INSTRUCTIONS FOR THE TASK ::
Would you print the listing that follows exactly, but without its pictures?

PROVIDED DATA ::
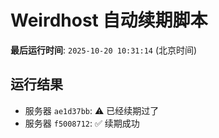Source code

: # Weirdhost 自动续期脚本

**最后运行时间**: `2025-10-20 10:31:14` (北京时间)

## 运行结果

- 服务器 `ae1d37bb`: ⚠️ 已经续期过了
- 服务器 `f5008712`: ✅ 续期成功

YOUR RESPONSE ::
Source code

: # Weirdhost 自动续期脚本

**最后运行时间**: `2025-10-20 10:31:14` (北京时间)

## 运行结果

- 服务器 `ae1d37bb`: ⚠️ 已经续期过了
- 服务器 `f5008712`: ✅ 续期成功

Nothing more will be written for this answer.